▶ **ASSIGNMENT**
Every line in the entries where "Kontak" is found should be copied.

▶ **DATA RECORDS**
Content starts

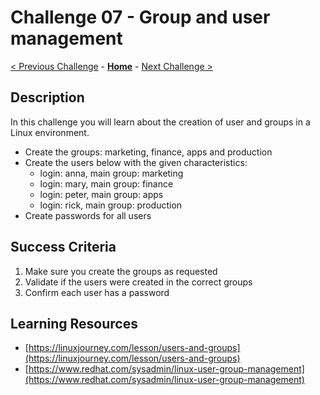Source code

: # Challenge 07 - Group and user management

[< Previous Challenge](./Challenge-06.md) - **[Home](../README.md)** - [Next Challenge >](./Challenge-08.md)

## Description

In this challenge you will learn about the creation of user and groups in a Linux environment.

- Create the groups: marketing, finance, apps and production
- Create the users below with the given characteristics:
  - login: anna, main group: marketing
  - login: mary, main group: finance
  - login: peter, main group: apps
  - login: rick, main group: production
- Create passwords for all users

## Success Criteria

1. Make sure you create the groups as requested 
2. Validate if the users were created in the correct groups
3. Confirm each user has a password

## Learning Resources

- [https://linuxjourney.com/lesson/users-and-groups](https://linuxjourney.com/lesson/users-and-groups)
- [https://www.redhat.com/sysadmin/linux-user-group-management](https://www.redhat.com/sysadmin/linux-user-group-management)
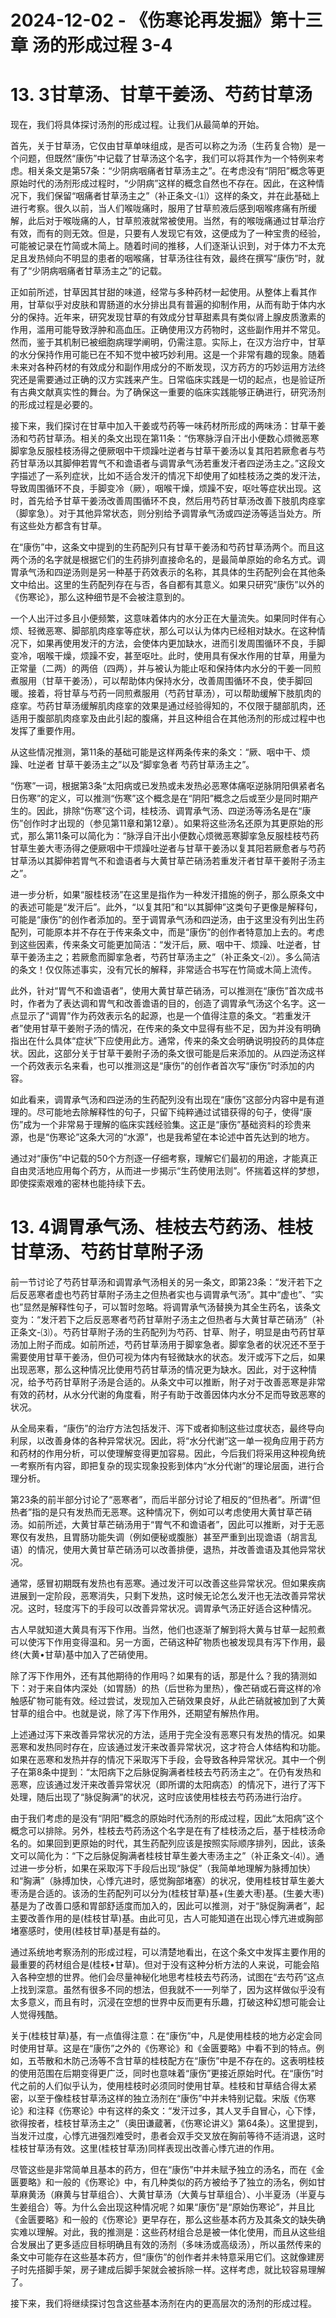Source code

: # 2024-12-02 - 《伤寒论再发掘》第十三章 汤的形成过程 3-4

# **13. 3甘草汤、甘草干姜汤、芍药甘草汤**

现在，我们将具体探讨汤剂的形成过程。让我们从最简单的开始。

首先，关于甘草汤，它仅由甘草单味组成，是否可以称之为汤（生药复合物）是一个问题，但既然“康伤”中记载了甘草汤这个名字，我们可以将其作为一个特例来考虑。相关条文是第57条：“少阴病咽痛者甘草汤主之”。在考虑没有“阴阳”概念等更原始时代的汤剂形成过程时，“少阴病”这样的概念自然也不存在。因此，在这种情况下，我们保留“咽痛者甘草汤主之”（补正条文-⑴）这样的条文，并在此基础上进行考察。很久以前，当人们喉咙痛时，服用了甘草煎液后感到咽喉疼痛有所缓解，此后对于喉咙痛的人，甘草煎液就常被使用。当然，有的喉咙痛通过甘草治疗有效，而有的则无效。但是，只要有人发现它有效，这便成为了一种宝贵的经验，可能被记录在竹简或木简上。随着时间的推移，人们逐渐认识到，对于体力不太充足且发热倾向不明显的患者的咽喉痛，甘草汤往往有效，最终在撰写“康伤”时，就有了“少阴病咽痛者甘草汤主之”的记载。

正如前所述，甘草因其甘甜的味道，经常与多种药材一起使用。从整体上看其作用，甘草似乎对皮肤和胃肠道的水分排出具有普遍的抑制作用，从而有助于体内水分的保持。近年来，研究发现甘草的有效成分甘草甜素具有类似肾上腺皮质激素的作用，滥用可能导致浮肿和高血压。正确使用汉方药物时，这些副作用并不常见。然而，鉴于其机制已被细胞病理学阐明，仍需注意。实际上，在汉方治疗中，甘草的水分保持作用可能已在不知不觉中被巧妙利用。这是一个非常有趣的现象。随着未来对各种药材的有效成分和副作用成分的不断发现，汉方药方的巧妙运用方法终究还是需要通过正确的汉方实践来产生。日常临床实践是一切的起点，也是验证所有古典文献真实性的舞台。为了确保这一重要的临床实践能够正确进行，研究汤剂的形成过程是必要的。

接下来，我们探讨在甘草中加入干姜或芍药等一味药材所形成的两味汤：甘草干姜汤和芍药甘草汤。相关的条文出现在第11条：“伤寒脉浮自汗出小便数心烦微恶寒脚挛急反服桂枝汤得之便厥咽中干烦躁吐逆者与甘草干姜汤以复其阳若厥愈者与芍药甘草汤以其脚伸若胃气不和谵语者与调胃承气汤若重发汗者四逆汤主之。”这段文字描述了一系列症状，比如不适合发汗的情况下却使用了如桂枝汤之类的发汗法，导致周围循环不良，手脚变冷（厥），咽喉干燥，烦躁不安，呕吐等症状出现。这时，首先给予甘草干姜汤改善周围循环不良，然后用芍药甘草汤改善下肢肌肉痉挛（脚挛急）。对于其他异常状态，则分别给予调胃承气汤或四逆汤等适当处方。所有这些处方都含有甘草。

在“康伤”中，这条文中提到的生药配列只有甘草干姜汤和芍药甘草汤两个。而且这两个汤的名字就是根据它们的生药排列直接命名的，是最简单原始的命名方式。调胃承气汤和四逆汤则是另一种基于药效表示的名称，其具体的生药配列会在其他条文中给出。这里的生药配列存在与否，各自都有其意义。如果只研究“康伤”以外的《伤寒论》，那么这种细节是不会被注意到的。

一个人出汗过多且小便频繁，这意味着体内的水分正在大量流失。如果同时伴有心烦、轻微恶寒、脚部肌肉痉挛等症状，那么可以认为体内已经相对缺水。在这种情况下，如果再使用发汗的方法，会使体内更加缺水，进而引发周围循环不良，手脚变冷，咽喉干燥，烦躁不安，甚至呕吐。此时，使用具有保水作用的甘草，用量为正常量（二两）的两倍（四两），并与被认为能止呕和保持体内水分的干姜一同煎煮服用（甘草干姜汤），可以帮助体内保持水分，改善周围循环不良，使手脚回暖。接着，将甘草与芍药一同煎煮服用（芍药甘草汤），可以帮助缓解下肢肌肉的痉挛。芍药甘草汤缓解肌肉痉挛的效果是通过经验得知的，不仅限于腿部肌肉，还适用于腹部肌肉痉挛及由此引起的腹痛，并且这种组合在其他汤剂的形成过程中也发挥了重要作用。

从这些情况推测，第11条的基础可能是这样两条传来的条文：“厥、咽中干、烦躁、吐逆者 甘草干姜汤主之”以及“脚挛急者 芍药甘草汤主之”。

“伤寒”一词，根据第3条“太阳病或已发热或未发热必恶寒体痛呕逆脉阴阳俱紧者名日伤寒”的定义，可以推测“伤寒”这个概念是在“阴阳”概念之后或至少是同时期产生的。因此，排除“伤寒”这个词，桂枝汤、调胃承气汤、四逆汤等汤名是在“康伤”创作时才出现的（参见第11章和第12章）。如果将这些汤名还原为其更原始的形式，那么第11条可以简化为：“脉浮自汗出小便数心烦微恶寒脚挛急反服桂枝芍药甘草生姜大枣汤得之便厥咽中干烦躁吐逆者与甘草干姜汤以复其阳若厥愈者与芍药甘草汤以其脚伸若胃气不和谵语者与大黄甘草芒硝汤若重发汗者甘草干姜附子汤主之”。

进一步分析，如果“服桂枝汤”在这里是指作为一种发汗措施的例子，那么原条文中的表述可能是“发汗后”。此外，“以复其阳”和“以其脚伸”这类句子更像是解释句，可能是“康伤”的创作者添加的。至于调胃承气汤和四逆汤，由于这里没有列出生药配列，可能原本并不存在于传来条文中，而是“康伤”的创作者特意加上去的。考虑到这些因素，传来条文可能更加简洁：“发汗后，厥、咽中干、烦躁、吐逆者，甘草干姜汤主之；若厥愈而脚挛急者，芍药甘草汤主之”（补正条文-⑵）。多么简洁的条文！仅仅陈述事实，没有冗长的解释，非常适合书写在竹简或木简上流传。

此外，针对“胃气不和谵语者”，使用大黄甘草芒硝汤，可以推测在“康伤”首次成书时，作者为了表达调和胃气和改善谵语的目的，创造了调胃承气汤这个名字。这一点显示了“调胃”作为药效表示名的起源，也是一个值得注意的条文。“若重发汗者”使用甘草干姜附子汤的情况，在传来的条文中显得有些不足，因为并没有明确指出在什么具体“症状”下应使用此方。通常，传来的条文会明确说明投药的具体症状。因此，这部分关于甘草干姜附子汤的条文很可能是后来添加的。从四逆汤这样一个药效表示名来看，也可以推测这是“康伤”的创作者首次写“康伤”时添加的内容。

如此看来，调胃承气汤和四逆汤的生药配列没有出现在“康伤”这部分内容中是有道理的。尽可能地去除解释性的句子，只留下纯粹通过试错获得的句子，使得“康伤”成为一个非常易于理解的临床实践经验集。这正是“康伤”基础资料的珍贵来源，也是“伤寒论”这条大河的“水源”，也是我希望在本论述中首先达到的地方。

通过对“康伤”中记载的50个方剂逐一仔细考察，理解它们最初的用途，才能真正自由灵活地应用每个药方，从而进一步揭示“生药使用法则”。怀揣着这样的梦想，即使探索艰难的密林也能持续下去。

# **13. 4调胃承气汤、桂枝去芍药汤、桂枝甘草汤、芍药甘草附子汤**

前一节讨论了芍药甘草汤和调胃承气汤相关的另一条文，即第23条：“发汗若下之后反恶寒者虚也芍药甘草附子汤主之但热者实也与调胃承气汤”。其中“虚也”、“实也”显然是解释性句子，可以暂时忽略。将调胃承气汤替换为其全生药名，该条文变为：“发汗若下之后反恶寒者芍药甘草附子汤主之但热者与大黄甘草芒硝汤”（补正条文-⑶）。芍药甘草附子汤的生药配列为芍药、甘草、附子，明显是由芍药甘草汤加上附子而成。如前所述，芍药甘草汤用于脚挛急者。脚挛急者的状况还不至于需要使用甘草干姜汤，但仍可视为体内有轻微缺水的状态。发汗或泻下之后，如果出现恶寒，那么这种情况比使用芍药甘草汤的情况更为缺水。因此，对于这种情况，给予芍药甘草附子汤是合适的。从条文中可以推断，附子对于改善恶寒是非常有效的药材，从水分代谢的角度看，附子有助于改善因体内水分不足而导致恶寒的状况。

从全局来看，“康伤”的治疗方法包括发汗、泻下或者抑制这些过度状态，最终导向利尿，以改善身体的各种异常状况。因此，将“水分代谢”这一单一视角应用于药方和药材的作用分析，可以使理解变得更加容易。因此，今后我们将采用这种视角统一考察所有内容，即把复杂的现实现象投影到体内“水分代谢”的理论层面，进行合理分析。

第23条的前半部分讨论了“恶寒者”，而后半部分讨论了相反的“但热者”。所谓“但热者”指的是只有发热而无恶寒。这种情况下，例如可以考虑使用大黄甘草芒硝汤。如前所述，大黄甘草芒硝汤用于“胃气不和谵语者”，因此可以推断，对于无恶寒仅有发热，且胃肠功能失调（例如便秘或腹胀）甚至严重到出现谵语（胡言乱语）的情况，使用大黄甘草芒硝汤可以改善排便，退热，并改善谵语及其他异常状况。

通常，感冒初期既有发热也有恶寒。通过发汗可以改善这些异常状况。但如果疾病进展到一定阶段，恶寒消失，只剩下发热，这时候无论怎么发汗也无法改善异常状况。这时，轻度泻下的手段可以改善异常状况。调胃承气汤正好适合这种情况。

古人早就知道大黄具有泻下作用。当然，他们也逐渐了解到将大黄与甘草一起煎煮可以使泻下作用变得温和。另一方面，芒硝这种矿物质也被发现具有泻下作用，最终(大黄•甘草)基中加入了芒硝使用。

除了泻下作用外，还有其他期待的作用吗？如果有的话，那是什么？我的猜测如下：对于来自体内深处（如胃肠）的热（后世称为里热），像芒硝或石膏这样的冷触感矿物可能有效。经过尝试，发现加入芒硝效果良好，从此芒硝就被加到了大黄甘草的组合中。也就是说，除了泻下作用外，还期望有解热作用。

上述通过泻下来改善异常状况的方法，适用于完全没有恶寒只有发热的情况。如果恶寒和发热同时存在，应该通过发汗来改善异常状况，这才符合人体结构和功能。如果在恶寒和发热并存的情况下采取泻下手段，会导致各种异常状况。其中一个例子在第8条中提到：“太阳病下之后脉促胸满者桂枝去芍药汤主之”。在仍有发热和恶寒，应该通过发汗来改善异常状况（即所谓的太阳病态）的情况下，进行了泻下处理，随后出现了“脉促胸满”的状况，这时应该使用桂枝去芍药汤进行治疗。

由于我们考虑的是没有“阴阳”概念的原始时代汤剂的形成过程，因此“太阳病”这个概念可以排除。另外，桂枝去芍药汤这个名字是在有了桂枝汤之后，基于桂枝汤命名的。如果回到更原始的时代，其生药配列应该是按照实际顺序排列，因此，该条文可以简化为：“下之后脉促胸满者桂枝甘草生姜大枣汤主之”（补正条文-⑷）。通过进一步分析，如果在采取泻下手段后出现“脉促”（我简单地理解为脉搏加快）和“胸满”（脉搏加快，心悸亢进时，感觉胸部堵塞）的状况，使用桂枝甘草生姜大枣汤是合适的。该汤的生药配列可以分为(桂枝甘草)基+(生姜大枣)基。(生姜大枣)基是为了改善口感和胃部舒适度而加入的，因此可以推测，对于“脉促胸满者”，起主要改善作用的是(桂枝甘草)基。由此可见，古人可能知道在出现心悸亢进或胸部堵塞感时，使用(桂枝甘草)基是有益的。

通过系统地考察汤剂的形成过程，可以清楚地看出，在这个条文中发挥主要作用的最重要的药材组合是(桂枝•甘草)。但对于没有这种分析方法的人来说，可能会陷入各种空想的世界。他们会尽量神秘化地思考桂枝去芍药汤，试图在“去芍药”这点上找到深意。虽然有很多不同的想法，但我就不一一列举了，因为这样做似乎没有太多意义，而且有时，沉浸在空想的世界中反而更有乐趣，打破这种幻想可能会让人觉得残酷。

关于(桂枝甘草)基，有一点值得注意：在“康伤”中，凡是使用桂枝的地方必定会同时使用甘草。这是在“康伤”之外的《伤寒论》和《金匮要略》中看不到的特点。例如，五苓散和木防己汤等不含甘草的桂枝配方在“康伤”中是不存在的。这表明桂枝的使用范围在后期变得更广泛，同时也意味着“康伤”更接近原始时代。在“康伤”时代之前的人们似乎认为，使用桂枝时必须同时使用甘草。桂枝和甘草结合得太紧密，以至于像桂枝甘草汤这样的独立汤剂在“康伤”中并未特别记载。宋版《伤寒论》和注释《伤寒论》中有这样的条文：“发汗过多，其人叉手自冒心，心下悸，欲得按者，桂枝甘草汤主之”（奥田谦蔵著，《伤寒论讲义》第64条）。这里提到，当发汗过度，心悸亢进强烈难受时，患者会双手交叉放在胸前等待不适消退，这时桂枝甘草汤有效。这里(桂枝甘草汤)同样表现出改善心悸亢进的作用。

尽管这些是非常简单且基本的药方，但在“康伤”中并未赋予独立的汤名，而在《金匮要略》和一般的《伤寒论》中，有几种类似的药方被给予了独立的汤名，例如甘草麻黄汤（麻黄与甘草组合）、大黄甘草汤（大黄与甘草组合）、小半夏汤（半夏与生姜组合）等。为什么会出现这种情况呢？如果“康伤”是“原始伤寒论”，并且比《金匮要略》和一般的《伤寒论》更早存在，那么这些基本药方及其条文的缺失确实难以理解。对此，我的推测是：这些药材组合总是被一体化使用，而且从这些组合发展出了更多适应目标明确且有效的汤剂（多味汤或高级汤），所以虽然传来的条文中可能存在这些基本药方，但“康伤”的创作者并未特意采用它们。这就像建房子时先搭脚手架，房子建成后脚手架就会被拆除一样。这样考虑，就比较容易理解了。

接下来，我们将继续探讨包含这些基本汤剂在内的更高层次的汤剂的形成过程。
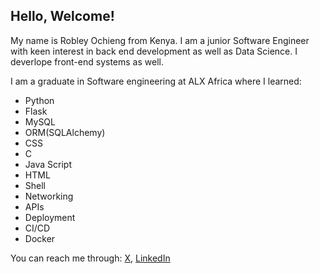 ## Hello, Welcome!

My name is Robley Ochieng from Kenya.
I am a junior Software Engineer with keen interest in back end development as well as Data Science. I deverlope front-end systems as well.

I am a graduate in Software engineering at ALX Africa where I learned:
- Python
- Flask
- MySQL
- ORM(SQLAlchemy)
- CSS
- C
- Java Script
- HTML
- Shell
- Networking
- APIs
- Deployment
- CI/CD
- Docker


You can reach me through:
[X](https://twitter.com/RobleyOchieng), [LinkedIn](https://www.linkedin.com/in/robley-otieno-75900426b/)
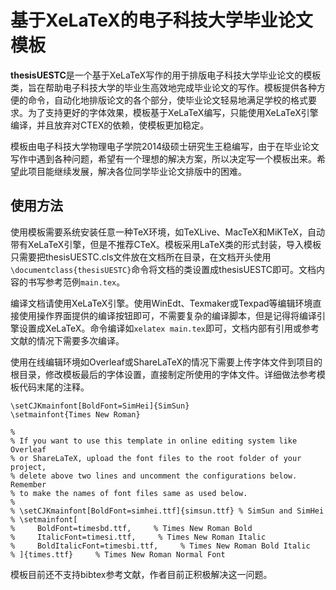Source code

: # 基于XeLaTeX的电子科技大学毕业论文模板

**thesisUESTC**是一个基于XeLaTeX写作的用于排版电子科技大学毕业论文的模板类，旨在帮助电子科技大学的毕业生高效地完成毕业论文的写作。模板提供各种方便的命令，自动化地排版论文的各个部分，使毕业论文轻易地满足学校的格式要求。为了支持更好的字体效果，模板基于XeLaTeX编写，只能使用XeLaTeX引擎编译，并且放弃对CTEX的依赖，使模板更加稳定。

模板由电子科技大学物理电子学院2014级硕士研究生王稳编写，由于在毕业论文写作中遇到各种问题，希望有一个理想的解决方案，所以决定写一个模板出来。希望此项目能继续发展，解决各位同学毕业论文排版中的困难。

## 使用方法
使用模板需要系统安装任意一种TeX环境，如TeXLive、MacTeX和MiKTeX，自动带有XeLaTeX引擎，但是不推荐CTeX。模板采用LaTeX类的形式封装，导入模板只需要把thesisUESTC.cls文件放在文档所在目录，在文档开头使用`\documentclass{thesisUESTC}`命令将文档的类设置成thesisUESTC即可。文档内容的书写参考范例`main.tex`。

编译文档请使用XeLaTeX引擎。使用WinEdt、Texmaker或Texpad等编辑环境直接使用操作界面提供的编译按钮即可，不需要复杂的编译脚本，但是记得将编译引擎设置成XeLaTeX。命令编译如`xelatex main.tex`即可，文档内部有引用或参考文献的情况下需要多次编译。

使用在线编辑环境如Overleaf或ShareLaTeX的情况下需要上传字体文件到项目的根目录，修改模板最后的字体设置，直接制定所使用的字体文件。详细做法参考模板代码末尾的注释。

    \setCJKmainfont[BoldFont=SimHei]{SimSun}
    \setmainfont{Times New Roman}

    %
    % If you want to use this template in online editing system like Overleaf
    % or ShareLaTeX, upload the font files to the root folder of your project, 
    % delete above two lines and uncomment the configurations below. Remember
    % to make the names of font files same as used below.
    %
    % \setCJKmainfont[BoldFont=simhei.ttf]{simsun.ttf} % SimSun and SimHei
    % \setmainfont[
    %     BoldFont=timesbd.ttf,     % Times New Roman Bold
    %     ItalicFont=timesi.ttf,     % Times New Roman Italic
    %     BoldItalicFont=timesbi.ttf,     % Times New Roman Bold Italic
    % ]{times.ttf}     % Times New Roman Normal Font
    
模板目前还不支持bibtex参考文献，作者目前正积极解决这一问题。
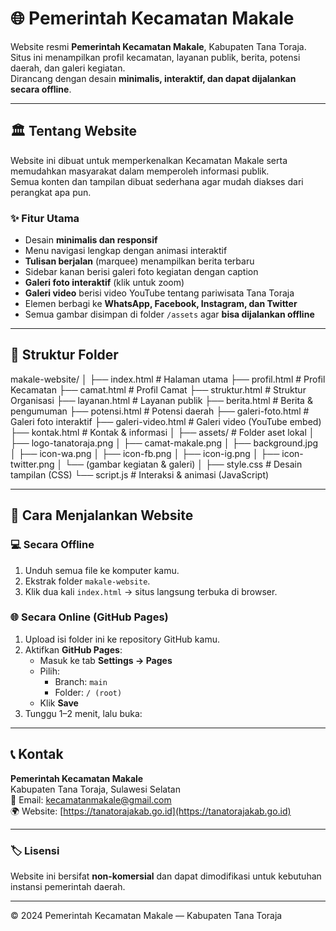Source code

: # 🌐 Pemerintah Kecamatan Makale

Website resmi **Pemerintah Kecamatan Makale**, Kabupaten Tana Toraja.  
Situs ini menampilkan profil kecamatan, layanan publik, berita, potensi daerah, dan galeri kegiatan.  
Dirancang dengan desain **minimalis, interaktif, dan dapat dijalankan secara offline**.

---

## 🏛️ Tentang Website
Website ini dibuat untuk memperkenalkan Kecamatan Makale serta memudahkan masyarakat dalam memperoleh informasi publik.  
Semua konten dan tampilan dibuat sederhana agar mudah diakses dari perangkat apa pun.

### ✨ Fitur Utama
- Desain **minimalis dan responsif**  
- Menu navigasi lengkap dengan animasi interaktif  
- **Tulisan berjalan** (marquee) menampilkan berita terbaru  
- Sidebar kanan berisi galeri foto kegiatan dengan caption  
- **Galeri foto interaktif** (klik untuk zoom)  
- **Galeri video** berisi video YouTube tentang pariwisata Tana Toraja  
- Elemen berbagi ke **WhatsApp, Facebook, Instagram, dan Twitter**  
- Semua gambar disimpan di folder `/assets` agar **bisa dijalankan offline**

---

## 🧩 Struktur Folder
makale-website/
│
├── index.html # Halaman utama
├── profil.html # Profil Kecamatan
├── camat.html # Profil Camat
├── struktur.html # Struktur Organisasi
├── layanan.html # Layanan publik
├── berita.html # Berita & pengumuman
├── potensi.html # Potensi daerah
├── galeri-foto.html # Galeri foto interaktif
├── galeri-video.html # Galeri video (YouTube embed)
├── kontak.html # Kontak & informasi
│
├── assets/ # Folder aset lokal
│ ├── logo-tanatoraja.png
│ ├── camat-makale.png
│ ├── background.jpg
│ ├── icon-wa.png
│ ├── icon-fb.png
│ ├── icon-ig.png
│ ├── icon-twitter.png
│ └── (gambar kegiatan & galeri)
│
├── style.css # Desain tampilan (CSS)
└── script.js # Interaksi & animasi (JavaScript)

---

## 🧠 Cara Menjalankan Website

### 💻 **Secara Offline**
1. Unduh semua file ke komputer kamu.  
2. Ekstrak folder `makale-website`.  
3. Klik dua kali `index.html` → situs langsung terbuka di browser.

### 🌐 **Secara Online (GitHub Pages)**
1. Upload isi folder ini ke repository GitHub kamu.  
2. Aktifkan **GitHub Pages**:
   - Masuk ke tab **Settings → Pages**
   - Pilih:  
     - Branch: `main`  
     - Folder: `/ (root)`  
   - Klik **Save**
3. Tunggu 1–2 menit, lalu buka:

---

## 📞 Kontak
**Pemerintah Kecamatan Makale**  
Kabupaten Tana Toraja, Sulawesi Selatan  
📧 Email: [kecamatanmakale@gmail.com](mailto:kecamatanmakale@gmail.com)  
🌍 Website: [https://tanatorajakab.go.id](https://tanatorajakab.go.id)

---

### 🏷️ Lisensi
Website ini bersifat **non-komersial** dan dapat dimodifikasi untuk kebutuhan instansi pemerintah daerah.

---

© 2024 Pemerintah Kecamatan Makale — Kabupaten Tana Toraja
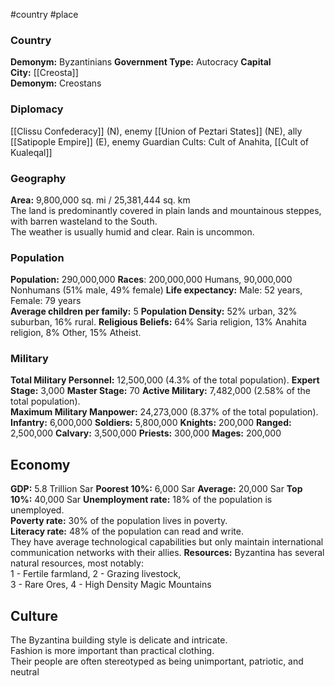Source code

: #country #place

### Country
**Demonym:** Byzantinians 
**Government Type:** Autocracy
**Capital City:** [[Creosta]]  
**Demonym:** Creostans  

### Diplomacy
[[Clissu Confederacy]] (N), enemy
[[Union of Peztari States]] (NE), ally
[[Satipople Empire]] (E), enemy
Guardian Cults: Cult of Anahita, [[Cult of Kualeqal]]

### **Geography**
**Area:** 9,800,000 sq. mi / 25,381,444 sq. km  
The land is predominantly covered in plain lands and mountainous steppes, with barren wasteland to the South.  
The weather is usually humid and clear. Rain is uncommon.

### Population
**Population:** 290,000,000
**Races**: 200,000,000 Humans, 90,000,000 Nonhumans
(51% male, 49% female)
**Life expectancy:** Male: 52 years, Female: 79 years  
**Average children per family:** 5
**Population Density:** 52% urban, 32% suburban, 16% rural.
**Religious Beliefs:** 64% Saria religion, 13% Anahita religion, 8% Other, 15% Atheist.  

### **Military**
**Total Military Personnel:** 12,500,000 (4.3% of the total population).
	**Expert Stage:** 3,000
	**Master Stage:** 70
**Active Military:** 7,482,000 (2.58% of the total population).  
**Maximum Military Manpower:** 24,273,000 (8.37% of the total population).
**Infantry:** 6,000,000
	**Soldiers:** 5,800,000
	**Knights:** 200,000
**Ranged:** 2,500,000
**Calvary:** 3,500,000
**Priests:** 300,000
**Mages:** 200,000

## **Economy**
**GDP:** 5.8 Trillion Sar
**Poorest 10%:** 6,000 Sar
**Average:** 20,000 Sar
**Top 10%:** 40,000 Sar
**Unemployment rate:** 18% of the population is unemployed.  
**Poverty rate:** 30% of the population lives in poverty.  
**Literacy rate:** 48% of the population can read and write.  
They have average technological capabilities but only maintain international communication networks with their allies.
**Resources:** Byzantina has several natural resources, most notably:  
1 - Fertile farmland,
2 - Grazing livestock,  
3 - Rare Ores,
4 - High Density Magic Mountains

## **Culture**
The Byzantina building style is delicate and intricate.  
Fashion is more important than practical clothing.  
Their people are often stereotyped as being unimportant, patriotic, and neutral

Content ends

▶ **OUTPUT FOR THIS EXERCISE**
├── kontak.html # Kontak & informasi
## 📞 Kontak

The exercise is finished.